◆ **What this task involves**
Your output should contain every record, unchanged.

++++ Task data

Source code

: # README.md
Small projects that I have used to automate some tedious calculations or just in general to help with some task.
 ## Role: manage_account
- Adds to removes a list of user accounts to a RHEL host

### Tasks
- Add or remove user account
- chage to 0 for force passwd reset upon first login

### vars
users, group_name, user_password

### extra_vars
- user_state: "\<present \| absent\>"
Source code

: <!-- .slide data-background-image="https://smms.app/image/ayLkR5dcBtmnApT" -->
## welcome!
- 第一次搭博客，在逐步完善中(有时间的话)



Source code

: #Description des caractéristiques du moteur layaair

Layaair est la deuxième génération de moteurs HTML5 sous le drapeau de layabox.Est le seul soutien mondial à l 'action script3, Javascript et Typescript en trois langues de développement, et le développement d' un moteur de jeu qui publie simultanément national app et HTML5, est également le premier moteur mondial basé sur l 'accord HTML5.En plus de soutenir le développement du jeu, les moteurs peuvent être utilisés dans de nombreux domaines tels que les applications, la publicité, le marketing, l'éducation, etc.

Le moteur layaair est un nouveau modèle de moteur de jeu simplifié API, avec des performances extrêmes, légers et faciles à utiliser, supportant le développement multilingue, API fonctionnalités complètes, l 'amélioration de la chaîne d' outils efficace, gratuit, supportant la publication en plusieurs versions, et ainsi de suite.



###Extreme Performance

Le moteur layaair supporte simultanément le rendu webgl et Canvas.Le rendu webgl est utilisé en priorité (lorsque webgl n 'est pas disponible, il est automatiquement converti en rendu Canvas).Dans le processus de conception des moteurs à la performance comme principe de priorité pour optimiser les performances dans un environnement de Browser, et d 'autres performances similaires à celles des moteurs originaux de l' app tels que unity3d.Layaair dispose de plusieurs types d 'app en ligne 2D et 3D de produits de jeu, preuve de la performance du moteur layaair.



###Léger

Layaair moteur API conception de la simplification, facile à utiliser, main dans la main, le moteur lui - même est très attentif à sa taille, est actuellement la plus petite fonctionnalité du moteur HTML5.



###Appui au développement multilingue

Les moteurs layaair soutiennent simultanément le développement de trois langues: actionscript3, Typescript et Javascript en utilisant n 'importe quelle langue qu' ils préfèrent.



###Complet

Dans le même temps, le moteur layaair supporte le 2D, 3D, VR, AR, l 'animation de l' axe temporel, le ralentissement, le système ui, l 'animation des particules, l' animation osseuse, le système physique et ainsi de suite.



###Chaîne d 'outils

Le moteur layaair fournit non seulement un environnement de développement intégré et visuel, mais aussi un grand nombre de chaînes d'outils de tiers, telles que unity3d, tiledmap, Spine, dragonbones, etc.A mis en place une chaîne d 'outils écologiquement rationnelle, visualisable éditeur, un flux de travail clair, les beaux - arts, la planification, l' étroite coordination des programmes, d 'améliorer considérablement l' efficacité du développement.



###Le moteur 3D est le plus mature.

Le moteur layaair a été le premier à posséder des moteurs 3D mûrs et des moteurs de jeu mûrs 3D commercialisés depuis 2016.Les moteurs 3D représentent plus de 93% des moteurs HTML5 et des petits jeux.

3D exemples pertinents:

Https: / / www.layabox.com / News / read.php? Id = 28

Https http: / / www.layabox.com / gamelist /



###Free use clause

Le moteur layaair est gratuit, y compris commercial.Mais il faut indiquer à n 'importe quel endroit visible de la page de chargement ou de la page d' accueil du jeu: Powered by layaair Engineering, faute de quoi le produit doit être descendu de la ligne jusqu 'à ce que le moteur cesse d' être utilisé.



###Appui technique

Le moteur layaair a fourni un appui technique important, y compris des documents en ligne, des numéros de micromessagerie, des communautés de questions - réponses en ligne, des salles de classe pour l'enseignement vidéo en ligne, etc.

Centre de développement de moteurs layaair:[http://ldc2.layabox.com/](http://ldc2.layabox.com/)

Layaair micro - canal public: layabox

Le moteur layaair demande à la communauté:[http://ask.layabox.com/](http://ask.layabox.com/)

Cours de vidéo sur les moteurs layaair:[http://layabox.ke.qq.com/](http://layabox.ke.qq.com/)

++++++++

◆ **Task solution**
Source code

: # README.md
Small projects that I have used to automate some tedious calculations or just in general to help with some task.
 ## Role: manage_account
- Adds to removes a list of user accounts to a RHEL host

### Tasks
- Add or remove user account
- chage to 0 for force passwd reset upon first login

### vars
users, group_name, user_password

### extra_vars
- user_state: "\<present \| absent\>"
Source code

: <!-- .slide data-background-image="https://smms.app/image/ayLkR5dcBtmnApT" -->
## welcome!
- 第一次搭博客，在逐步完善中(有时间的话)



Source code

: #Description des caractéristiques du moteur layaair

Layaair est la deuxième génération de moteurs HTML5 sous le drapeau de layabox.Est le seul soutien mondial à l 'action script3, Javascript et Typescript en trois langues de développement, et le développement d' un moteur de jeu qui publie simultanément national app et HTML5, est également le premier moteur mondial basé sur l 'accord HTML5.En plus de soutenir le développement du jeu, les moteurs peuvent être utilisés dans de nombreux domaines tels que les applications, la publicité, le marketing, l'éducation, etc.

Le moteur layaair est un nouveau modèle de moteur de jeu simplifié API, avec des performances extrêmes, légers et faciles à utiliser, supportant le développement multilingue, API fonctionnalités complètes, l 'amélioration de la chaîne d' outils efficace, gratuit, supportant la publication en plusieurs versions, et ainsi de suite.



###Extreme Performance

Le moteur layaair supporte simultanément le rendu webgl et Canvas.Le rendu webgl est utilisé en priorité (lorsque webgl n 'est pas disponible, il est automatiquement converti en rendu Canvas).Dans le processus de conception des moteurs à la performance comme principe de priorité pour optimiser les performances dans un environnement de Browser, et d 'autres performances similaires à celles des moteurs originaux de l' app tels que unity3d.Layaair dispose de plusieurs types d 'app en ligne 2D et 3D de produits de jeu, preuve de la performance du moteur layaair.



###Léger

Layaair moteur API conception de la simplification, facile à utiliser, main dans la main, le moteur lui - même est très attentif à sa taille, est actuellement la plus petite fonctionnalité du moteur HTML5.



###Appui au développement multilingue

Les moteurs layaair soutiennent simultanément le développement de trois langues: actionscript3, Typescript et Javascript en utilisant n 'importe quelle langue qu' ils préfèrent.



###Complet

Dans le même temps, le moteur layaair supporte le 2D, 3D, VR, AR, l 'animation de l' axe temporel, le ralentissement, le système ui, l 'animation des particules, l' animation osseuse, le système physique et ainsi de suite.



###Chaîne d 'outils

Le moteur layaair fournit non seulement un environnement de développement intégré et visuel, mais aussi un grand nombre de chaînes d'outils de tiers, telles que unity3d, tiledmap, Spine, dragonbones, etc.A mis en place une chaîne d 'outils écologiquement rationnelle, visualisable éditeur, un flux de travail clair, les beaux - arts, la planification, l' étroite coordination des programmes, d 'améliorer considérablement l' efficacité du développement.



###Le moteur 3D est le plus mature.

Le moteur layaair a été le premier à posséder des moteurs 3D mûrs et des moteurs de jeu mûrs 3D commercialisés depuis 2016.Les moteurs 3D représentent plus de 93% des moteurs HTML5 et des petits jeux.

3D exemples pertinents:

Https: / / www.layabox.com / News / read.php? Id = 28

Https http: / / www.layabox.com / gamelist /



###Free use clause

Le moteur layaair est gratuit, y compris commercial.Mais il faut indiquer à n 'importe quel endroit visible de la page de chargement ou de la page d' accueil du jeu: Powered by layaair Engineering, faute de quoi le produit doit être descendu de la ligne jusqu 'à ce que le moteur cesse d' être utilisé.



###Appui technique

Le moteur layaair a fourni un appui technique important, y compris des documents en ligne, des numéros de micromessagerie, des communautés de questions - réponses en ligne, des salles de classe pour l'enseignement vidéo en ligne, etc.

Centre de développement de moteurs layaair:[http://ldc2.layabox.com/](http://ldc2.layabox.com/)

Layaair micro - canal public: layabox

Le moteur layaair demande à la communauté:[http://ask.layabox.com/](http://ask.layabox.com/)

Cours de vidéo sur les moteurs layaair:[http://layabox.ke.qq.com/](http://layabox.ke.qq.com/)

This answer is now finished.